Because Mr. Haynes raised Blakely in the district court, he properly preserved his non-constitutional Booker claim and we review it for harmless error. See United States v. Labastida-Segura, 396 F.3d 1140, 1142 (10th Cir. 2005). According to Federal Rule of Criminal Procedure 52(a), "[a]ny error, defect, irregularity, or variance that does not affect substantial rights must be disregarded" on harmless error review. Fed. R. Crim. P. 52(a). In the instant case, the district court sentenced Mr. Haynes under sentencing guidelines it viewed as mandatory. The court also exercised its discretion to sentence Mr. Haynes at the bottom of his applicable guidelines range. We have held that where non-constitutional Booker error was properly preserved and the defendant was sentenced at the bottom of his guidelines range, we cannot conclude the error was harmless:
Here, where it was already at the bottom of the guidelines range, to say that the district court would have imposed the same sentence given the new legal landscape (even after consulting the Sentencing Guidelines in an advisory capacity) places us in the zone of speculation and conjecture--we simply do not know what the district court would have done after hearing from the parties. Though an appellate court may judge whether a district court exercised its discretion (and whether it abused that discretion), it cannot exercise the district court's discretion.

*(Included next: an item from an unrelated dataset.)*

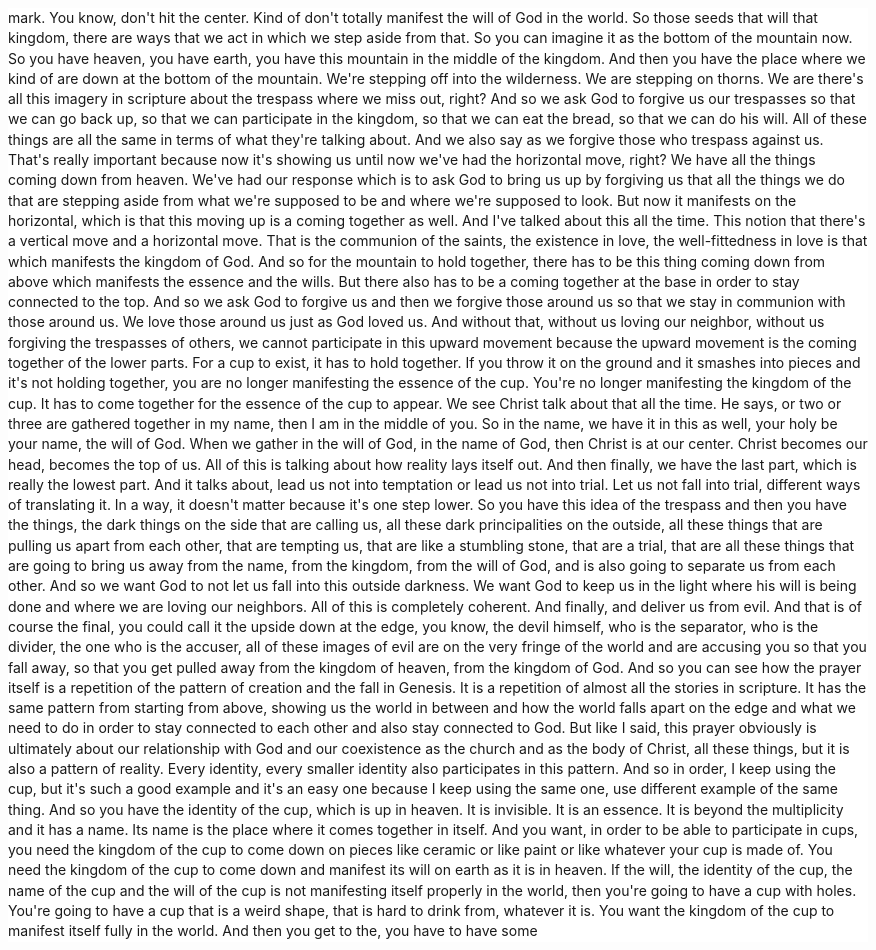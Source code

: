 mark. You know, don't hit the center. Kind of don't totally manifest the will of God in the world. So those seeds that will that kingdom, there are ways that we act in which we step aside from that. So you can imagine it as the bottom of the mountain now. So you have heaven, you have earth, you have this mountain in the middle of the kingdom. And then you have the place where we kind of are down at the bottom of the mountain. We're stepping off into the wilderness. We are stepping on thorns. We are there's all this imagery in scripture about the trespass where we miss out, right? And so we ask God to forgive us our trespasses so that we can go back up, so that we can participate in the kingdom, so that we can eat the bread, so that we can do his will. All of these things are all the same in terms of what they're talking about. And we also say as we forgive those who trespass against us. That's really important because now it's showing us until now we've had the horizontal move, right? We have all the things coming down from heaven. We've had our response which is to ask God to bring us up by forgiving us that all the things we do that are stepping aside from what we're supposed to be and where we're supposed to look. But now it manifests on the horizontal, which is that this moving up is a coming together as well. And I've talked about this all the time. This notion that there's a vertical move and a horizontal move. That is the communion of the saints, the existence in love, the well-fittedness in love is that which manifests the kingdom of God. And so for the mountain to hold together, there has to be this thing coming down from above which manifests the essence and the wills. But there also has to be a coming together at the base in order to stay connected to the top. And so we ask God to forgive us and then we forgive those around us so that we stay in communion with those around us. We love those around us just as God loved us. And without that, without us loving our neighbor, without us forgiving the trespasses of others, we cannot participate in this upward movement because the upward movement is the coming together of the lower parts. For a cup to exist, it has to hold together. If you throw it on the ground and it smashes into pieces and it's not holding together, you are no longer manifesting the essence of the cup. You're no longer manifesting the kingdom of the cup. It has to come together for the essence of the cup to appear. We see Christ talk about that all the time. He says, or two or three are gathered together in my name, then I am in the middle of you. So in the name, we have it in this as well, your holy be your name, the will of God. When we gather in the will of God, in the name of God, then Christ is at our center. Christ becomes our head, becomes the top of us. All of this is talking about how reality lays itself out. And then finally, we have the last part, which is really the lowest part. And it talks about, lead us not into temptation or lead us not into trial. Let us not fall into trial, different ways of translating it. In a way, it doesn't matter because it's one step lower. So you have this idea of the trespass and then you have the things, the dark things on the side that are calling us, all these dark principalities on the outside, all these things that are pulling us apart from each other, that are tempting us, that are like a stumbling stone, that are a trial, that are all these things that are going to bring us away from the name, from the kingdom, from the will of God, and is also going to separate us from each other. And so we want God to not let us fall into this outside darkness. We want God to keep us in the light where his will is being done and where we are loving our neighbors. All of this is completely coherent. And finally, and deliver us from evil. And that is of course the final, you could call it the upside down at the edge, you know, the devil himself, who is the separator, who is the divider, the one who is the accuser, all of these images of evil are on the very fringe of the world and are accusing you so that you fall away, so that you get pulled away from the kingdom of heaven, from the kingdom of God. And so you can see how the prayer itself is a repetition of the pattern of creation and the fall in Genesis. It is a repetition of almost all the stories in scripture. It has the same pattern from starting from above, showing us the world in between and how the world falls apart on the edge and what we need to do in order to stay connected to each other and also stay connected to God. But like I said, this prayer obviously is ultimately about our relationship with God and our coexistence as the church and as the body of Christ, all these things, but it is also a pattern of reality. Every identity, every smaller identity also participates in this pattern. And so in order, I keep using the cup, but it's such a good example and it's an easy one because I keep using the same one, use different example of the same thing. And so you have the identity of the cup, which is up in heaven. It is invisible. It is an essence. It is beyond the multiplicity and it has a name. Its name is the place where it comes together in itself. And you want, in order to be able to participate in cups, you need the kingdom of the cup to come down on pieces like ceramic or like paint or like whatever your cup is made of. You need the kingdom of the cup to come down and manifest its will on earth as it is in heaven. If the will, the identity of the cup, the name of the cup and the will of the cup is not manifesting itself properly in the world, then you're going to have a cup with holes. You're going to have a cup that is a weird shape, that is hard to drink from, whatever it is. You want the kingdom of the cup to manifest itself fully in the world. And then you get to the, you have to have some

Labastida-Segura, 396 F.3d at 1143 (citation omitted). Similarly here, we cannot say that Mr. Haynes' non-constitutional Booker error did not affect the district court's selection of the sentence imposed. As a result, we DENY counsel's motion to withdraw and REMAND the case to the district court for resentencing consistent with this opinion.
ENTERED FOR THE COURT
Stephanie K. Seymour
Circuit Judge
*.After examining appellant's brief and the appellate record, this panel has determined unanimously that oral argument would not materially assist the determination of this appeal. See Fed. R. App. P. 34(a)(2) and 10th Cir. R. 34.1(G). The case is therefore submitted without oral argument. This order and judgment is not binding precedent, except under the doctrines of law of the case, res judicata, or collateral estoppel. The court generally disfavors the citation of orders and judgments; nevertheless, an order and judgment may be cited under the terms and conditions of 10th Cir. R. 36.3.
1.Mr. Haynes' conviction resulted in a base offense level of six. Pursuant to the jury's finding beyond a reasonable doubt that Mr. Haynes' actions involved an intended loss amount of $79,800, the district court increased his base offense level by six levels, resulting in a total offense level of twelve. Rec., vol. VI, at 28.